TimeSeries Base module
causalai.models.time_series.base
- class causalai.models.time_series.base.BaseTimeSeriesAlgo(data: TimeSeriesData, prior_knowledge: PriorKnowledge | None = None, use_multiprocessing=False, **kargs)
- __init__(data: TimeSeriesData, prior_knowledge: PriorKnowledge | None = None, use_multiprocessing=False, **kargs)
- Parameters:
data (TimeSeriesData object) -- this is a TimeSeriesData object and contains attributes likes data.data_arrays, which is a list of numpy array of shape (observations N, variables D).
prior_knowledge (PriorKnowledge object) -- Specify prior knoweledge to the causal discovery process by either forbidding links that are known to not exist, or adding back links that do exist based on expert knowledge. See the PriorKnowledge class for more details.
- get_all_parents(target_var: int | str, max_lag: int) List[Tuple]
Populates the list using all nodes within time lag: -max_lag to -1
- get_candidate_parents(target_var: int | str, max_lag: int) List[Tuple]
Populates the list using all nodes within time lag: -max_lag to -1 if prior_knowledge allows the link
- get_parents(pvalue_thres: float = 0.05) Tuple[Tuple[int | str, int]]

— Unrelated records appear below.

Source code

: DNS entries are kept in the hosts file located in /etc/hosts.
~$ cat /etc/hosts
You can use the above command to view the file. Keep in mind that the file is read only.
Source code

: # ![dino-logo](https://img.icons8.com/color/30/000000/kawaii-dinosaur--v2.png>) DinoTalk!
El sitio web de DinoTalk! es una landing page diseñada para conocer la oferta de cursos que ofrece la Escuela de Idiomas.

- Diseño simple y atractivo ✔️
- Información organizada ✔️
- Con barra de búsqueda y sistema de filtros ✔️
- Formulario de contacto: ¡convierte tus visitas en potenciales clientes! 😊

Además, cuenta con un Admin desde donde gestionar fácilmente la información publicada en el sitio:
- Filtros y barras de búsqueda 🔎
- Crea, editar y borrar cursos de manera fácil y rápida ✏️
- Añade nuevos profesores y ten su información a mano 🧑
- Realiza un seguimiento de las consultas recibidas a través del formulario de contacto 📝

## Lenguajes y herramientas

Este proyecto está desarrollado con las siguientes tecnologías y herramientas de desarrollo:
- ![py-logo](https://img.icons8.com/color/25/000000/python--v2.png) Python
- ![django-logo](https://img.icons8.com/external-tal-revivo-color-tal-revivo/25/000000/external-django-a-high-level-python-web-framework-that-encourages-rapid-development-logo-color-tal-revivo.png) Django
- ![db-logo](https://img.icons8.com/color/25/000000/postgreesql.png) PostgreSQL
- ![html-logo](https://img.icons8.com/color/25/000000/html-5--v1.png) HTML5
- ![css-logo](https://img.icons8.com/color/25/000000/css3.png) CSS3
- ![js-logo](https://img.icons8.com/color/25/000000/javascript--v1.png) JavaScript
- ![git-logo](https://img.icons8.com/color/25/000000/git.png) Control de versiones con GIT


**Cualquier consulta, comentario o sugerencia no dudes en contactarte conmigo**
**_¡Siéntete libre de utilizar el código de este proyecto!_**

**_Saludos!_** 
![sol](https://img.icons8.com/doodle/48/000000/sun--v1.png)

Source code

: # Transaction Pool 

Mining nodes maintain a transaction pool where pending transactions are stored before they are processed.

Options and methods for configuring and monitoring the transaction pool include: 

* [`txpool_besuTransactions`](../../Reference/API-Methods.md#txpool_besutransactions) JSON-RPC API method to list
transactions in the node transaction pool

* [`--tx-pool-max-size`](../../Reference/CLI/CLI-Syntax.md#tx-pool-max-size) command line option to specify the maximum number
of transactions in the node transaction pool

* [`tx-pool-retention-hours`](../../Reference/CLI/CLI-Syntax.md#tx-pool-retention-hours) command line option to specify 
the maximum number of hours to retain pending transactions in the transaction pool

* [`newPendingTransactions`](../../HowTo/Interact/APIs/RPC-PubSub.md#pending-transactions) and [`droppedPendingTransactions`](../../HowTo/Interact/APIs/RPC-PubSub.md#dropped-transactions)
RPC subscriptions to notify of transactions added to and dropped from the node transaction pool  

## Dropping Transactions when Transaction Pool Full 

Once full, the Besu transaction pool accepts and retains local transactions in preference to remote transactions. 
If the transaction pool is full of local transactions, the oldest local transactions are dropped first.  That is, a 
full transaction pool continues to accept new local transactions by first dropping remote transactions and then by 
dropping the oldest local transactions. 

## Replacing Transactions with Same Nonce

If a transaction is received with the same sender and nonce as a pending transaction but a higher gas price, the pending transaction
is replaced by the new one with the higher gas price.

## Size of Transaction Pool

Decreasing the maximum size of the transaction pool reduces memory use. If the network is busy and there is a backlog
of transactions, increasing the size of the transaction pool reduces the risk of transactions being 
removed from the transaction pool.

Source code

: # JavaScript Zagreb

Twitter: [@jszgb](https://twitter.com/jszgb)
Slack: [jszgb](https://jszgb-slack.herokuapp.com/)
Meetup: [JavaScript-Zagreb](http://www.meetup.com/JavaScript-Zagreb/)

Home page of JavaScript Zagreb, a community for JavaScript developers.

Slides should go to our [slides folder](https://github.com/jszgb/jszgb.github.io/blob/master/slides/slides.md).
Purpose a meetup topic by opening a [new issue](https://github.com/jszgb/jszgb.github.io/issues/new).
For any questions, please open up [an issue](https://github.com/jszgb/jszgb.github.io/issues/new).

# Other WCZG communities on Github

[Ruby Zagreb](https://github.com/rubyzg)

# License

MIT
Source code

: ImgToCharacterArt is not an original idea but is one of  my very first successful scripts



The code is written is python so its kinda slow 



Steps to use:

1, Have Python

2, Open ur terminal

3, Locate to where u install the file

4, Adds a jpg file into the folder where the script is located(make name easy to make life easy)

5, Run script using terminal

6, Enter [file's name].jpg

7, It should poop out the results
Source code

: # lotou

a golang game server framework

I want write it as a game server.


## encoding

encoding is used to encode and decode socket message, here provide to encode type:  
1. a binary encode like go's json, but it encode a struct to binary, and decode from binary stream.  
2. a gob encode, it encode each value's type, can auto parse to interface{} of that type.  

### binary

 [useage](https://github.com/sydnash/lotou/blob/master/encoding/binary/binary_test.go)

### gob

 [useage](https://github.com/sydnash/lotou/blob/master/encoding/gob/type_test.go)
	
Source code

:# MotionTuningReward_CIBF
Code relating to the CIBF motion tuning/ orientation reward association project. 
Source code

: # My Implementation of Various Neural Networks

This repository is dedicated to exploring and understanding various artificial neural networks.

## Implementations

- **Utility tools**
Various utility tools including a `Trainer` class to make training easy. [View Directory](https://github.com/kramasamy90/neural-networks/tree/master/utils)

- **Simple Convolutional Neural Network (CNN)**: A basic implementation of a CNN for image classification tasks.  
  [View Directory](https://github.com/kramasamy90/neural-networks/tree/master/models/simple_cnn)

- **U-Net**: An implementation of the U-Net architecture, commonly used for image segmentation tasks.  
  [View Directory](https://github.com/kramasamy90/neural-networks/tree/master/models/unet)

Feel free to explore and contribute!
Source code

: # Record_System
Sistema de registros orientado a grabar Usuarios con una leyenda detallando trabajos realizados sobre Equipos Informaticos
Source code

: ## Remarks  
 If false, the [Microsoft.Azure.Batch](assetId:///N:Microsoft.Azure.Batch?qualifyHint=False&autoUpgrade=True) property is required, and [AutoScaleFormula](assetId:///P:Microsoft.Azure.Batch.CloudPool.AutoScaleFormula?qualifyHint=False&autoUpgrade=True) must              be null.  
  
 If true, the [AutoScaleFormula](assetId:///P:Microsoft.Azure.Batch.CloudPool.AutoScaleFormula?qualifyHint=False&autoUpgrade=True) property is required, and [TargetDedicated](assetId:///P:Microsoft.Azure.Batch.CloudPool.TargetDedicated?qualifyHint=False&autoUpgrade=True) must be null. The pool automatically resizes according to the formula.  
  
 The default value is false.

Assuming run() function has been called for a target_var, get_parents function returns the list of lagged parent names that cause the target_var under the given pvalue_thres.
- Parameters:
pvalue_thres (float) -- Significance level used for hypothesis testing (default: 0.05). Candidate parents with pvalues above pvalue_thres are ignored, and the rest are returned as the cause of the target_var.
- Returns:
List of estimated parents of the form [(<var5_name>, -1), (<var2_name>, -3), ...].
- Return type:
list
- abstract run(target_var: int | str, pvalue_thres: float = 0.05, max_lag: int = 1) ResultInfoTimeseriesSingle
Run causal discovery using the algorithm implemented here
- Parameters:
target_var (int) -- Target variable index or name for which lagged parents need to be estimated.
pvalue_thres (float) -- Significance level used for hypothesis testing (default: 0.05). Candidate parents with pvalues above pvalue_thres are ignored, and the rest are returned as the cause of the target_var.
max_lag (int, optional) -- Maximum time lag (default: 1). Must be larger or equal to 1.
- Returns:
Dictionay has three keys:
parents : List of estimated parents.
value_dict : Dictionary of form {(var3_name, -1):float, ...} containing the test statistic of a link.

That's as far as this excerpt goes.